Demographic Background Questionnaire
Primary caregivers completed a background questionnaire documenting the youth's race/ethnicity, parental marital status, and parental level of education. Adequate data were available to calculate the Revised Duncan (TSEI212), which is an occupation-based measure of socioeconomic status (SES). Scores range from 15 to 97; higher scores represent greater occupational attainment.13 For 2 caregiver households, the higher Duncan score was used in analyses.

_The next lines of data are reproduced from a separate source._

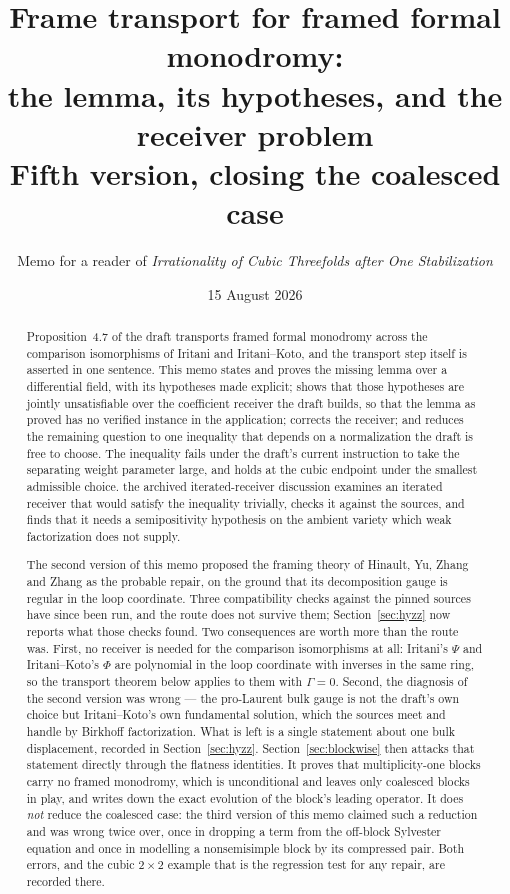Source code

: \documentclass[11pt]{article}
\title{Frame transport for framed formal monodromy:\\
  the lemma, its hypotheses, and the receiver problem\\
  \large Fifth version, closing the coalesced case}
\author{Memo for a reader of \emph{Irrationality of Cubic Threefolds after One
    Stabilization}}
\date{15 August 2026}
\theoremstyle{definition}
\theoremstyle{remark}
\begin{document}
\maketitle

\begin{abstract}
Proposition~4.7 of the draft transports framed formal monodromy across the
comparison isomorphisms of Iritani and Iritani--Koto, and the transport step
itself is asserted in one sentence. This memo states and proves the missing
lemma over a differential field, with its hypotheses made explicit; shows that
those hypotheses are jointly unsatisfiable over the coefficient receiver the
draft builds, so that the lemma as proved has no verified instance in the
application; corrects the receiver; and reduces the remaining question to one
inequality that depends on a normalization the draft is free to choose. The
inequality fails under the draft's current instruction to take the separating
weight parameter large, and holds at the cubic endpoint under the smallest
admissible choice. the archived iterated-receiver discussion examines an iterated receiver that
would satisfy the inequality trivially, checks it against the sources, and finds
that it needs a semipositivity hypothesis on the ambient variety which weak
factorization does not supply.

The second version of this memo proposed the framing theory of Hinault, Yu,
Zhang and Zhang as the probable repair, on the ground that its decomposition
gauge is regular in the loop coordinate. Three compatibility checks against the
pinned sources have since been run, and the route does not survive them;
Section~\ref{sec:hyzz} now reports what those checks found. Two consequences are
worth more than the route was. First, no receiver is needed for the comparison
isomorphisms at all: Iritani's $\Psi$ and Iritani--Koto's $\Phi$ are polynomial
in the loop coordinate with inverses in the same ring, so the transport theorem
below applies to them with $\Gamma=0$. Second, the diagnosis of the second
version was wrong --- the pro-Laurent bulk gauge is not the draft's own choice
but Iritani--Koto's own fundamental solution, which the sources meet and handle
by Birkhoff factorization. What is left is a single statement about one bulk
displacement, recorded in Section~\ref{sec:hyzz}.
Section~\ref{sec:blockwise} then attacks that statement directly through the
flatness identities. It proves that multiplicity-one blocks carry no framed
monodromy, which is unconditional and leaves only coalesced blocks in play, and
writes down the exact evolution of the block's leading operator. It does
\emph{not} reduce the coalesced case: the third version of this memo claimed
such a reduction and was wrong twice over, once in dropping a term from the
off-block Sylvester equation and once in modelling a nonsemisimple block by its
compressed pair. Both errors, and the cubic $2\times2$ example that is the
regression test for any repair, are recorded there.


\end{abstract}
\end{document}
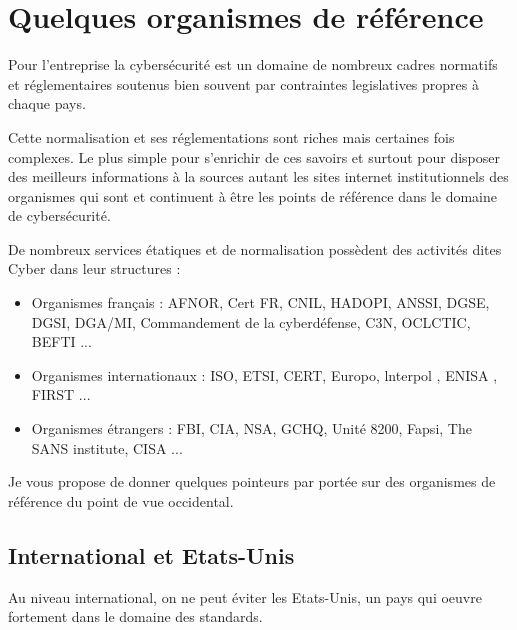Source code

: %
%



\section{Quelques organismes de référence}

Pour l'entreprise la cybersécurité est un domaine  de nombreux cadres normatifs et réglementaires soutenus bien souvent par contraintes legislatives propres à chaque pays.

Cette normalisation et ses réglementations sont riches mais certaines fois complexes.
Le plus simple pour s'enrichir de ces savoirs et surtout pour disposer des meilleurs informations à la sources autant  les sites internet institutionnels des organismes qui sont et continuent à être les points de  référence dans le domaine de cybersécurité.

De nombreux services étatiques et de normalisation possèdent des activités dites Cyber dans leur structures :

\begin{itemize}
    \item  Organismes français : AFNOR, Cert FR, CNIL, HADOPI, ANSSI, DGSE, DGSI, DGA/MI, Commandement de la cyberdéfense, C3N, OCLCTIC, BEFTI ...
  \item  Organismes internationaux : ISO, ETSI, CERT, Europo, lnterpol , ENISA , FIRST ...
  \item  Organismes étrangers : FBI, CIA, NSA, GCHQ, Unité 8200, Fapsi, The SANS institute, CISA ...
\end{itemize}

Je vous propose de donner quelques pointeurs par portée sur des organismes de référence du point de vue occidental.

\subsection{International et Etats-Unis}

Au niveau international, on ne peut éviter les Etats-Unis, un pays qui oeuvre fortement dans le domaine des standards.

Child and Adolescent Social Support Scale
The Child and Adolescent Social Support Scale (CASSS)14 is a 60-item measure of perceived social support for children and adolescents (grades 3–12). Items target 5 different sources of social support (Parents, Teachers, Classmates, Close Friend, and School) and 4 types of social support (Emotional [i.e., trust, love, empathy], Informational [i.e., giving advice and suggestions to assist an individual in responding to personal or situational demands], Appraisal [i.e., giving evaluative information in the form of affirmation, feedback and social comparison], and Instrumental [i.e., helping behaviors in the form of money, time, assistance, and other explicit interventions]).15 Sample items include Emotional (“My close friend understands my feelings”), Informational (“My parents give me good advice”), Appraisal (“My teacher tells me how well I do on tasks”), and Instrumental (“My classmates help me with projects in class”). Respondents rate how often they perceive that type of support from that source and how important it is to them. Frequency ratings are on a 6-point scale ranging 1 (never) to 6 (always). Importance ratings are on a 3-point scale ranging from 1 (not important) to 3 (very important). Internal consistency coefficients for our sample ranged from 0.83 to 0.94 for Frequency and 0.77 to 0.89 for Importance subscales. The CASSS has also demonstrated excellent convergent validity with other behavioral and social support scales for children.
Sizing Me Up
This is an obesity-specific self-report HRQOL measure developed specifically for obese children aged 5 to 13 years.11 It contains 22-items that characterize the impact of children's size on their daily functioning across 5 scales: Emotion (feelings or emotions), Physical (ability to keep up with physical activities and teasing while being physically active), Social Avoidance (comfort in and avoidance of social activities), Positive Social Attributes (positive qualities and strengths), and Teasing/Marginalization (whether they were teased or left out because of their weight) and Total QOL. Sizing Me Up has shown good convergent validity with the PedsQL (rs = 0.35–0.65, p < 0.01), and internal consistency coefficients for this sample were as follows: Emotion (α = 0.86), Physical (α = 0.81), Social Avoidance (α = 0.63), Positive Social Attributes (α = 0.65), Teasing/Marginalization (α = 0.82), and Total QOL (α = 0.86). Scaled scores range from 0 to 100, with higher scores representing better HRQOL.
Weight and height
Trained clinic nurses obtained anthropometric measures, including height and weight from youth. Weight was measured (0.1 kg) on a digital Scaletronix scale (Wheaton, IL). Standing height was measured with a Holtain stadiometer (Holtain, Crymych, United Kingdom). Participants were weighed and measured in street clothing without shoes. These data were used to calculate BMI (kg/m2) and BMI z-score (zBMI) values. zBMI was calculated for participants using age- (to the nearest month) and sex-specific median, standard deviation, and power of the Box-Cox transformation (Lambda-Mu-Sigma [LMS] method16) on the basis of national norms from the Centers for Disease Control and Prevention.17
Statistical and Data Analyses
Descriptive statistics (i.e., means and standard deviations) were calculated. Repeated measures multivariate analyses of variance (RM MANOVA) were used to examine mean differences between types and sources of social support. Three levels of analyses were conducted for (a) frequency and (b) importance of social support. First, main effects for type and source of social support and the interaction between these 2 factors were tested. Next, if the overall RM MANOVA was significant, post hoc analyses were conducted controlling for Type I error rates. Specifically, because statistically significant interaction effects were detected for the RM MANOVAs, simple effects within each of the 2 factors were examined and tested using a familywise Type I error rate of 0.05 within each factor. Finally, within each statistically significant simple effect, pairwise comparisons were conducted with per comparison Type I error rates of 0.01.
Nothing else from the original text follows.